### Description of the task
Set down each entry below exactly as written, keeping the pictures out.

*** Opening Dataset ***

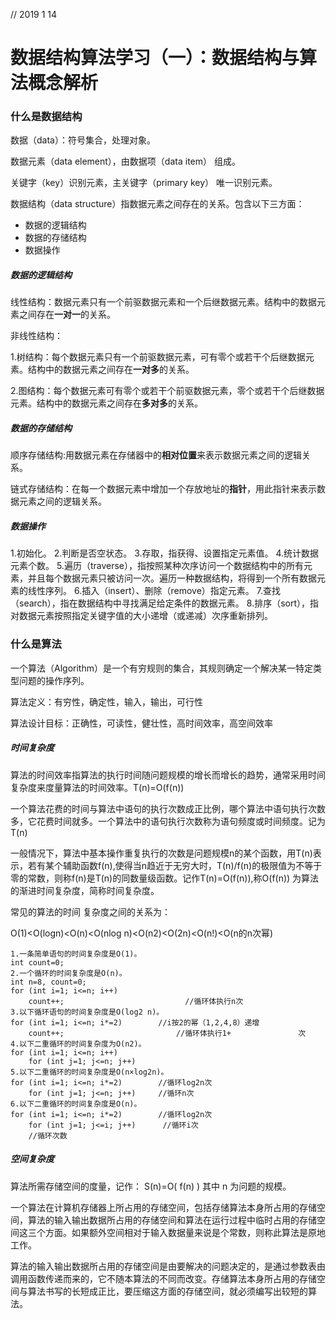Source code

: // 2019 1 14

# 数据结构算法学习（一）：数据结构与算法概念解析

### 什么是数据结构

数据（data）：符号集合，处理对象。

数据元素（data element），由数据项（data item） 组成。

关键字（key）识别元素，主关键字（primary key） 唯一识别元素。

数据结构（data structure）指数据元素之间存在的关系。包含以下三方面：
   - 数据的逻辑结构
   - 数据的存储结构
   - 数据操作
    
##### 数据的逻辑结构   
线性结构：数据元素只有一个前驱数据元素和一个后继数据元素。结构中的数据元素之间存在**一对一**的关系。

非线性结构：

1.树结构：每个数据元素只有一个前驱数据元素，可有零个或若干个后继数据元素。结构中的数据元素之间存在**一对多**的关系。

2.图结构：每个数据元素可有零个或若干个前驱数据元素，零个或若干个后继数据元素。结构中的数据元素之间存在**多对多**的关系。

##### 数据的存储结构

顺序存储结构:用数据元素在存储器中的**相对位置**来表示数据元素之间的逻辑关系。 

链式存储结构：在每一个数据元素中增加一个存放地址的**指针**，用此指针来表示数据元素之间的逻辑关系。 

##### 数据操作   

1.初始化。
2.判断是否空状态。
3.存取，指获得、设置指定元素值。
4.统计数据元素个数。
5.遍历（traverse），指按照某种次序访问一个数据结构中的所有元素，并且每个数据元素只被访问一次。遍历一种数据结构，将得到一个所有数据元素的线性序列。
6.插入（insert）、删除（remove）指定元素。
7.查找（search），指在数据结构中寻找满足给定条件的数据元素。
8.排序（sort），指对数据元素按照指定关键字值的大小递增（或递减）次序重新排列。

### 什么是算法

一个算法（Algorithm）是一个有穷规则的集合，其规则确定一个解决某一特定类型问题的操作序列。 

算法定义：有穷性，确定性，输入，输出，可行性

算法设计目标：正确性，可读性，健壮性，高时间效率，高空间效率

##### 时间复杂度   

算法的时间效率指算法的执行时间随问题规模的增长而增长的趋势，通常采用时间复杂度来度量算法的时间效率。T(n)=O(f(n)) 

一个算法花费的时间与算法中语句的执行次数成正比例，哪个算法中语句执行次数多，它花费时间就多。一个算法中的语句执行次数称为语句频度或时间频度。记为T(n)

一般情况下，算法中基本操作重复执行的次数是问题规模n的某个函数，用T(n)表示，若有某个辅助函数f(n),使得当n趋近于无穷大时，T(n)/f(n)的极限值为不等于零的常数，则称f(n)是T(n)的同数量级函数。记作T(n)=O(f(n)),称O(f(n)) 为算法的渐进时间复杂度，简称时间复杂度。

常见的算法的时间 复杂度之间的关系为：

O(1)<O(logn)<O(n)<O(nlog n)<O(n2)<O(2n)<O(n!)<O(n的n次幂) 

    1.一条简单语句的时间复杂度是O(1)。
    int count=0; 
    2.一个循环的时间复杂度是O(n)。
    int n=8, count=0;
    for (int i=1; i<=n; i++)
        count++;                   	       //循环体执行n次
    3.以下循环语句的时间复杂度是O(log2 n)。
    for (int i=1; i<=n; i*=2)        //i按2的幂（1,2,4,8）递增
        count++;                  	     //循环体执行1+               次
    4.以下二重循环的时间复杂度为O(n2)。
    for (int i=1; i<=n; i++) 
        for (int j=1; j<=n; j++)
    5.以下二重循环的时间复杂度是O(n×log2n)。
    for (int i=1; i<=n; i*=2)        //循环log2n次
        for (int j=1; j<=n; j++)     //循环n次
    6.以下二重循环的时间复杂度是O(n)。
    for (int i=1; i<=n; i*=2)        //循环log2n次
        for (int j=1; j<=i; j++)      //循环i次
        //循环次数 
                                                       
##### 空间复杂度       

算法所需存储空间的度量，记作： S(n)=O( f(n) ) 其中 n 为问题的规模。

一个算法在计算机存储器上所占用的存储空间，包括存储算法本身所占用的存储空间，算法的输入输出数据所占用的存储空间和算法在运行过程中临时占用的存储空间这三个方面。如果额外空间相对于输入数据量来说是个常数，则称此算法是原地工作。

算法的输入输出数据所占用的存储空间是由要解决的问题决定的，是通过参数表由调用函数传递而来的，它不随本算法的不同而改变。存储算法本身所占用的存储空间与算法书写的长短成正比，要压缩这方面的存储空间，就必须编写出较短的算法。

*** Closing Dataset ***

### Reply to the exercise
Source code

: // 2019 1 14

# 数据结构算法学习（一）：数据结构与算法概念解析

### 什么是数据结构

数据（data）：符号集合，处理对象。

数据元素（data element），由数据项（data item） 组成。

关键字（key）识别元素，主关键字（primary key） 唯一识别元素。

数据结构（data structure）指数据元素之间存在的关系。包含以下三方面：
   - 数据的逻辑结构
   - 数据的存储结构
   - 数据操作
    
##### 数据的逻辑结构   
线性结构：数据元素只有一个前驱数据元素和一个后继数据元素。结构中的数据元素之间存在**一对一**的关系。

非线性结构：

1.树结构：每个数据元素只有一个前驱数据元素，可有零个或若干个后继数据元素。结构中的数据元素之间存在**一对多**的关系。

2.图结构：每个数据元素可有零个或若干个前驱数据元素，零个或若干个后继数据元素。结构中的数据元素之间存在**多对多**的关系。

##### 数据的存储结构

顺序存储结构:用数据元素在存储器中的**相对位置**来表示数据元素之间的逻辑关系。 

链式存储结构：在每一个数据元素中增加一个存放地址的**指针**，用此指针来表示数据元素之间的逻辑关系。 

##### 数据操作   

1.初始化。
2.判断是否空状态。
3.存取，指获得、设置指定元素值。
4.统计数据元素个数。
5.遍历（traverse），指按照某种次序访问一个数据结构中的所有元素，并且每个数据元素只被访问一次。遍历一种数据结构，将得到一个所有数据元素的线性序列。
6.插入（insert）、删除（remove）指定元素。
7.查找（search），指在数据结构中寻找满足给定条件的数据元素。
8.排序（sort），指对数据元素按照指定关键字值的大小递增（或递减）次序重新排列。

### 什么是算法

一个算法（Algorithm）是一个有穷规则的集合，其规则确定一个解决某一特定类型问题的操作序列。 

算法定义：有穷性，确定性，输入，输出，可行性

算法设计目标：正确性，可读性，健壮性，高时间效率，高空间效率

##### 时间复杂度   

算法的时间效率指算法的执行时间随问题规模的增长而增长的趋势，通常采用时间复杂度来度量算法的时间效率。T(n)=O(f(n)) 

一个算法花费的时间与算法中语句的执行次数成正比例，哪个算法中语句执行次数多，它花费时间就多。一个算法中的语句执行次数称为语句频度或时间频度。记为T(n)

一般情况下，算法中基本操作重复执行的次数是问题规模n的某个函数，用T(n)表示，若有某个辅助函数f(n),使得当n趋近于无穷大时，T(n)/f(n)的极限值为不等于零的常数，则称f(n)是T(n)的同数量级函数。记作T(n)=O(f(n)),称O(f(n)) 为算法的渐进时间复杂度，简称时间复杂度。

常见的算法的时间 复杂度之间的关系为：

O(1)<O(logn)<O(n)<O(nlog n)<O(n2)<O(2n)<O(n!)<O(n的n次幂) 

    1.一条简单语句的时间复杂度是O(1)。
    int count=0; 
    2.一个循环的时间复杂度是O(n)。
    int n=8, count=0;
    for (int i=1; i<=n; i++)
        count++;                   	       //循环体执行n次
    3.以下循环语句的时间复杂度是O(log2 n)。
    for (int i=1; i<=n; i*=2)        //i按2的幂（1,2,4,8）递增
        count++;                  	     //循环体执行1+               次
    4.以下二重循环的时间复杂度为O(n2)。
    for (int i=1; i<=n; i++) 
        for (int j=1; j<=n; j++)
    5.以下二重循环的时间复杂度是O(n×log2n)。
    for (int i=1; i<=n; i*=2)        //循环log2n次
        for (int j=1; j<=n; j++)     //循环n次
    6.以下二重循环的时间复杂度是O(n)。
    for (int i=1; i<=n; i*=2)        //循环log2n次
        for (int j=1; j<=i; j++)      //循环i次
        //循环次数 
                                                       
##### 空间复杂度       

算法所需存储空间的度量，记作： S(n)=O( f(n) ) 其中 n 为问题的规模。

一个算法在计算机存储器上所占用的存储空间，包括存储算法本身所占用的存储空间，算法的输入输出数据所占用的存储空间和算法在运行过程中临时占用的存储空间这三个方面。如果额外空间相对于输入数据量来说是个常数，则称此算法是原地工作。

算法的输入输出数据所占用的存储空间是由要解决的问题决定的，是通过参数表由调用函数传递而来的，它不随本算法的不同而改变。存储算法本身所占用的存储空间与算法书写的长短成正比，要压缩这方面的存储空间，就必须编写出较短的算法。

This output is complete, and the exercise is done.